Second dish with Napa, using other ingredients mentioned in yesterday’s post.
Trader Joe’s used to have a potsticker that was similar to this. The ones that I’ve seen lately are different, though good on their own. I like these better.
The easier way to make these is with pre-made gyoza wrappers, which I usually buy at Super 88, but I’ve found in the freezer section of my local Asian food store. If you can’t find them, you can make your own dough. I’ve done it. It’s doable, but takes some time. I actually like the dough that I’ve made better than the pre-made, but I of course enjoy the time savings.
Makes 50-60 potstickers
1-2 packages gyoza wrappers, or use above recipe
Flour for dusting
Small bowl of water
1 Tbs canola oil
2/3 cup of water
Prepare at least several hours before it’s time to fill the potstickers.
1/2 medium sized head of Napa cabbage, washed well and finely diced
1 yellow onion (or 2 leeks) finely diced
2 carrots, finely diced
1-2 cloves garlic, finely diced
1 1-inch piece ginger, peeled and finely grated
(if I had some Thai basil, I’d probably finely dice a few leaves of that and throw it in, too)
1 Tbs soy sauce
1 Tbs rice wine vinegar
1. Mix all the filling in a large bowl, preferably a day ahead of time.
2. Drain filling in a colander. There will be more liquid than you started with, thanks to the soy sauce leaching moisture out of the veggies (especially the cabbage)- drain it well.
3. After removing gyoza wrappers from package, cover with a damp cloth or paper towel. They dry out fast. Throw some flour on your workspace to prevent sticking. Have a couple of cookie sheets ready with a piece of waxed paper if you plan to freeze any of these; otherwise, either just a piece of waxed paper or additional floured surface will work for the assembled potstickers.
4. Lay out one wrapper. Spoon a teaspoon of filling into the middle. Dip your finger into the water bowl, and run it along the edges of the gyoza wrapper. Fold wrapper in half, press edges together and set assembled potsticker aside. Repeat. You may have some extra filling leftover; I like to throw it into my Tofu Noodle Soup.

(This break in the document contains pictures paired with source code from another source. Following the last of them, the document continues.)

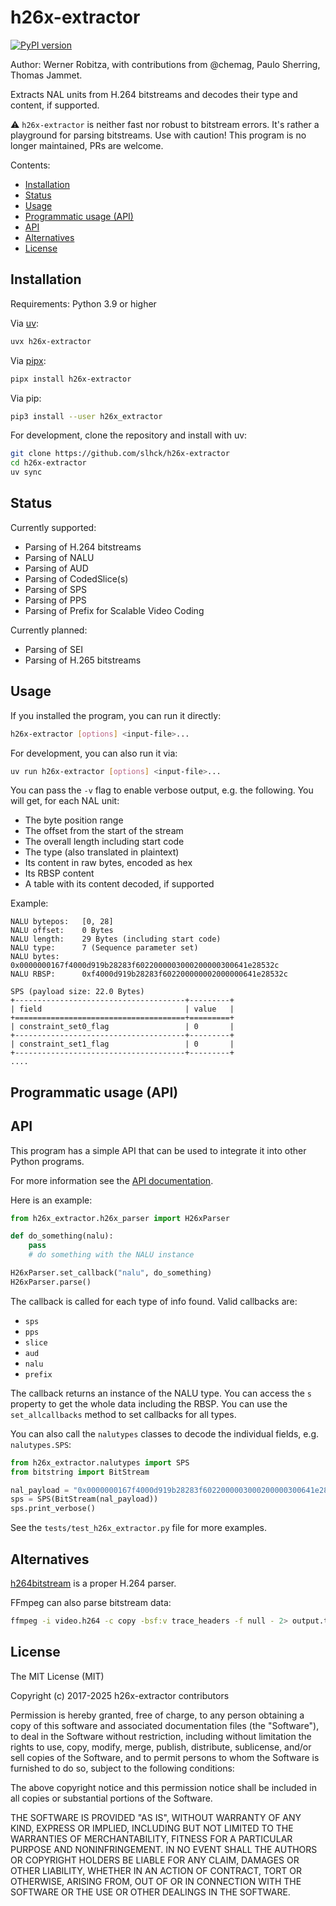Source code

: # h26x-extractor

[![PyPI version](https://img.shields.io/pypi/v/h26x-extractor.svg)](https://pypi.org/project/h26x-extractor)

Author: Werner Robitza, with contributions from @chemag, Paulo Sherring, Thomas Jammet.

Extracts NAL units from H.264 bitstreams and decodes their type and content, if supported.

⚠️ `h26x-extractor` is neither fast nor robust to bitstream errors. It's rather a playground for parsing bitstreams. Use with caution! This program is no longer maintained, PRs are welcome.

Contents:

- [Installation](#installation)
- [Status](#status)
- [Usage](#usage)
- [Programmatic usage (API)](#programmatic-usage-api)
- [API](#api)
- [Alternatives](#alternatives)
- [License](#license)

## Installation

Requirements: Python 3.9 or higher

Via [uv](https://docs.astral.sh/uv/getting-started/installation/):

```bash
uvx h26x-extractor
```

Via [pipx](https://pipx.pypa.io/latest/installation/):

```bash
pipx install h26x-extractor
```

Via pip:

```bash
pip3 install --user h26x_extractor
```

For development, clone the repository and install with uv:

```bash
git clone https://github.com/slhck/h26x-extractor
cd h26x-extractor
uv sync
```

## Status

Currently supported:

- Parsing of H.264 bitstreams
- Parsing of NALU
- Parsing of AUD
- Parsing of CodedSlice(s)
- Parsing of SPS
- Parsing of PPS
- Parsing of Prefix for Scalable Video Coding

Currently planned:

- Parsing of SEI
- Parsing of H.265 bitstreams

## Usage

If you installed the program, you can run it directly:

```bash
h26x-extractor [options] <input-file>...
```

For development, you can also run it via:

```bash
uv run h26x-extractor [options] <input-file>...
```

You can pass the `-v` flag to enable verbose output, e.g. the following. You will get, for each NAL unit:

- The byte position range
- The offset from the start of the stream
- The overall length including start code
- The type (also translated in plaintext)
- Its content in raw bytes, encoded as hex
- Its RBSP content
- A table with its content decoded, if supported

Example:

```
NALU bytepos:   [0, 28]
NALU offset:    0 Bytes
NALU length:    29 Bytes (including start code)
NALU type:      7 (Sequence parameter set)
NALU bytes:     0x0000000167f4000d919b28283f6022000003000200000300641e28532c
NALU RBSP:      0xf4000d919b28283f602200000002000000641e28532c

SPS (payload size: 22.0 Bytes)
+--------------------------------------+---------+
| field                                | value   |
+======================================+=========+
| constraint_set0_flag                 | 0       |
+--------------------------------------+---------+
| constraint_set1_flag                 | 0       |
+--------------------------------------+---------+
....
```

## Programmatic usage (API)

## API

This program has a simple API that can be used to integrate it into other Python programs.

For more information see the [API documentation](https://htmlpreview.github.io/?https://github.com/slhck/h26x-extractor/blob/master/docs/h26x_extractor.html).

Here is an example:

```python
from h26x_extractor.h26x_parser import H26xParser

def do_something(nalu):
    pass
    # do something with the NALU instance

H26xParser.set_callback("nalu", do_something)
H26xParser.parse()
```

The callback is called for each type of info found. Valid callbacks are:

- `sps`
- `pps`
- `slice`
- `aud`
- `nalu`
- `prefix`

The callback returns an instance of the NALU type. You can access the `s` property to get the whole data including the RBSP.
You can use the `set_allcallbacks` method to set callbacks for all types.

You can also call the `nalutypes` classes to decode the individual fields, e.g. `nalutypes.SPS`:

```python
from h26x_extractor.nalutypes import SPS
from bitstring import BitStream

nal_payload = "0x0000000167f4000d919b28283f6022000003000200000300641e28532c"
sps = SPS(BitStream(nal_payload))
sps.print_verbose()
```

See the `tests/test_h26x_extractor.py` file for more examples.

## Alternatives

[h264bitstream](https://github.com/aizvorski/h264bitstream) is a proper H.264 parser.

FFmpeg can also parse bitstream data:

```bash
ffmpeg -i video.h264 -c copy -bsf:v trace_headers -f null - 2> output.txt
```

## License

The MIT License (MIT)

Copyright (c) 2017-2025 h26x-extractor contributors

Permission is hereby granted, free of charge, to any person obtaining a
copy of this software and associated documentation files (the
"Software"), to deal in the Software without restriction, including
without limitation the rights to use, copy, modify, merge, publish,
distribute, sublicense, and/or sell copies of the Software, and to
permit persons to whom the Software is furnished to do so, subject to
the following conditions:

The above copyright notice and this permission notice shall be included
in all copies or substantial portions of the Software.

THE SOFTWARE IS PROVIDED "AS IS", WITHOUT WARRANTY OF ANY KIND, EXPRESS
OR IMPLIED, INCLUDING BUT NOT LIMITED TO THE WARRANTIES OF
MERCHANTABILITY, FITNESS FOR A PARTICULAR PURPOSE AND NONINFRINGEMENT.
IN NO EVENT SHALL THE AUTHORS OR COPYRIGHT HOLDERS BE LIABLE FOR ANY
CLAIM, DAMAGES OR OTHER LIABILITY, WHETHER IN AN ACTION OF CONTRACT,
TORT OR OTHERWISE, ARISING FROM, OUT OF OR IN CONNECTION WITH THE
SOFTWARE OR THE USE OR OTHER DEALINGS IN THE SOFTWARE.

5. Heat canola oil in a large-ish stainless steal pan- the pan needs to have a lid that fits tight, but put that aside for now. DO NOT USE TEFLON. They’re potSTICKERS. They need to stick!
6. Slide in potstickers (I can fit about 8 in my pan). On medium-high heat, cook until the bottoms are golden brown.
7. Standing back and with the lid in one hand, dump in the 2/3 cup water. Quickly put the lid on; turn the heat down to medium-low. Steam for 2 minutes.
8. Remove lid, and continue to cook until liquid is gone. Turn off heat. Use a metal spatula to “unstick” your potstickers. This will not be easy, but remember, they’re not pot-slide-right-off-the-pan-ers.
9. If cooking additional batches, keep completed ones in a 200F oven while cooking the rest.
10. Serve with a dipping sauce. I like a little soy suace, Chinese black vinegar and sesame oil with a few crushed red pepper flakes.
If you want to try to make these a bit healthier, I’ve had luck with just using a spray of oil in the pan, but you’ll want the heat lower. Watch them very closely- they burn quickly. The fire department ended up at my apartment the first time I tried them that way! (No damage, just the result of the building being hardwired to the station…)
These freeze really well. Just lay them out on a cookie sheet (not touching) and freeze, then transfer to a freezer bag or other freezer-safe container. Don’t defrost before cooking.